Category: Politics

  • Malaysia 13th General Elections Preview (6)

    In most states Malaysians will cast votes in two elections: for the Dewan Rakyat and for the Dewan Undangan Negeri. The former is the lower house of the federal parliament, and the latter is the state parliament. Sarawak is an exception because its elections are held on different days, and the three federal territories of Kuala Lumpur, Putrajaya, and Labuan don’t have state-level assemblies.

    In previous posts my focus has been on Dewan Rakyat elections, but state level results will matter too. Here is a map of the peninsular states held by the Barisan Nasional (blue) and Pakatan Rakyat (red). Of course, the official opposition coalition only formed after the election.
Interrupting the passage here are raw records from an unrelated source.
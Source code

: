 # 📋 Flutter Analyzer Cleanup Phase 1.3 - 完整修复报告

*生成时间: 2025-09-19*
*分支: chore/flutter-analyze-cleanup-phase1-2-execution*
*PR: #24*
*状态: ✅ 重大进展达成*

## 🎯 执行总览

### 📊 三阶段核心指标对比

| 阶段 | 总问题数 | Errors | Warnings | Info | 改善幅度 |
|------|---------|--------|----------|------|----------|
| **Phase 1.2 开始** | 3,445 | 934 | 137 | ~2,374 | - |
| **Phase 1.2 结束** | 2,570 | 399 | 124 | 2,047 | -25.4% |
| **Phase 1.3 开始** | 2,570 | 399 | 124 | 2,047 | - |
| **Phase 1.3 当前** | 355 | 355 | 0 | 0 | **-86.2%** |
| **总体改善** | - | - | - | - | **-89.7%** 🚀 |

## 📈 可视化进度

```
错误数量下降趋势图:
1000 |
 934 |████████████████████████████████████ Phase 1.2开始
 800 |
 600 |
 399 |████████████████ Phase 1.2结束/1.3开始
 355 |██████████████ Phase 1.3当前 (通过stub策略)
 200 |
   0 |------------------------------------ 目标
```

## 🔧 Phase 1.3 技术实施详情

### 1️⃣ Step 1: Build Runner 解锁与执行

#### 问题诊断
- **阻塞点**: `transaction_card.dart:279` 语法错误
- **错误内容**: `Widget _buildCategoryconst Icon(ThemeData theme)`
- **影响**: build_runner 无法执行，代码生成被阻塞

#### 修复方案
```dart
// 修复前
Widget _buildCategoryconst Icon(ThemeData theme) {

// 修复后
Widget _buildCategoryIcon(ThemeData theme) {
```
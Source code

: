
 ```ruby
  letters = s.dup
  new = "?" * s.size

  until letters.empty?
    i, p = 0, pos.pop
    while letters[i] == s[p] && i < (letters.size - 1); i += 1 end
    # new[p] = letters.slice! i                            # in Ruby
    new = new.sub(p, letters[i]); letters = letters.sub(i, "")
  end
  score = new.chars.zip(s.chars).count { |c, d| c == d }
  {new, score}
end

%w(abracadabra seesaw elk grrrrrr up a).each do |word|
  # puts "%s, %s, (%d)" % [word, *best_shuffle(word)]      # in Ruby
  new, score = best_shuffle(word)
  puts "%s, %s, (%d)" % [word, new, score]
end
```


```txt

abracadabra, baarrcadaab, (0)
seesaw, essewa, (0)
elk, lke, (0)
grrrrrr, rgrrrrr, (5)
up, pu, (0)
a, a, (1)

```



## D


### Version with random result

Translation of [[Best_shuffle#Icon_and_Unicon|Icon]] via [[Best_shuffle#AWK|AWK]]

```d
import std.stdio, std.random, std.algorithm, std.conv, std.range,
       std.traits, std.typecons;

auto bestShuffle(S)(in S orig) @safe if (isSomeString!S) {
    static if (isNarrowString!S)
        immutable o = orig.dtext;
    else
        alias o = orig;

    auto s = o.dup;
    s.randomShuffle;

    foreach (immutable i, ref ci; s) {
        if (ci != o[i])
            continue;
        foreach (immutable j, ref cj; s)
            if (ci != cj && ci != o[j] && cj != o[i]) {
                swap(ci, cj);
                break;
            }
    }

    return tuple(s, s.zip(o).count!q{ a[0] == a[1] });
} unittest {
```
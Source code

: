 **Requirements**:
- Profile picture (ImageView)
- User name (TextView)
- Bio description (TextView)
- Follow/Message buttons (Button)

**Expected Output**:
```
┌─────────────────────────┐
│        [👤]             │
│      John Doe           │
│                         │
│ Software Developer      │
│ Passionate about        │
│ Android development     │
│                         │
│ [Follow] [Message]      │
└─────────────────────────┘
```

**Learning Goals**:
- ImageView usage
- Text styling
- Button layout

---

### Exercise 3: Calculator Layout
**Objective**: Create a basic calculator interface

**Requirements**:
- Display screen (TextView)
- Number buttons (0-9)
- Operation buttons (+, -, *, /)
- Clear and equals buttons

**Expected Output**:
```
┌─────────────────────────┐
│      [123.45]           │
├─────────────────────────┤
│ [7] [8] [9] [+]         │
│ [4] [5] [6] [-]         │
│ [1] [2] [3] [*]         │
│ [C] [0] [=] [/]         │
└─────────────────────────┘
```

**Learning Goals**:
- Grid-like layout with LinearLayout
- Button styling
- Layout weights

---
    One of the blue states, Perak, was red after the 2008 election, but several PR reps jumped to the BN. Here is a map for the two East Malaysian states.

    For future posts a research assistant and I are working on creating maps of district level results (like this, but with data and code that are readily available for public use). For now, it suffices to note that the PR governments in the four states it holds are hoping that their record in local office will help to convince voters that they deserve a shot at national office too.

    Earlier in the series: Preview (1) | Preview (2) | Preview (3) | Preview (4) | Preview (5)

  • Is Gestapu Impossible?

    Benedict Anderson has written a powerful essay that appears in the current edition of Asia-Pacific Journal entitled “Impunity and Reenactment: Reflections on the 1965 Massacre in Indonesia and its Legacy.” (I learned of it from Jeff Hadler, who just co-organized a wonderful conference that I really wanted to attend on Indonesia’s New Order and its Legacies.)

    Anderson’s essay makes a small but provocative point

    Army leaders, helped by advice and half-concealed support from both the Pentagon and the CIA – then reeling under heavy reverses in Vietnam – had long been looking for a justification for a mass destruction of the Party. Now the September 30th Movement and the murder of the six generals provided the opening they awaited. Almost immediately the army-controlled media started a lurid and successful campaign to convince the citizens that the Movement was simply a tool, manipulated behind the scenes by the Party. By no means was it an internal military mutiny. The communists were said to have been planning a vast extension of the murders to the civilian population all over the country. The army’s campaign began on October 3, when the bodies of three of the generals were exhumed from a dry well in a remote part of the Air Force’s Jakarta base. (They had not been killed at home, but kidnapped to this area and then shot dead). The media, using blurred and retouched photos of the bodies, claimed that the victims had had their eyes gouged out and their genitals sliced off by sex-crazed communist women. (Many years later, thanks to military carelessness, the post-mortems written up on October 3 by experienced forensic doctors, and directed personally to Suharto that same day, came to light. No missing eyeballs or genitals, just the lethal wounds caused by military guns.). In a move that would have pleased Goebbels, the Movement’s full name was deleted in favour of Gestapu (GErakan September TigA PUluh). No one noticed that the word order here is impossible in the Indonesian language, but is syntactically perfect in English. Very few Indonesian generals then had perfect English). On top of the hyperinflation, this cunning Big Lie propaganda had the desired effect: massive anti-communist hysteria.

    Here is the idea. To translate “September 30 Movement” into proper Indonesian, one would say Gerakan Tiga Puluh September rather than Gerakan September Tiga Puluh. The latter is very obviously ungrammatical to speakers of Indonesian. So much so that when I teach about the events of late 1965 I almost always say the words Gerakan Tiga Puluh September by accident. (I never even realized it until just now, and it’s always bothered me.)

    It takes a careful and critical student of language and Indonesian politics to notice something like this; that is Anderson for sure. The implications of his observation are clear to the reader: no Indonesian speaker would have thought to come up with the term “Gestapu,” and it takes a speaker of English—probably American English—to translate “The Movement of September 30” word by word into Indonesian to produce Gerakan September Tiga Puluh. (The other common abbreviation for the movement, G30S, is perfectly grammatical.) For Anderson, this is just one more piece of evidence that the US was implicated, somehow, in the massacres of 1965-66.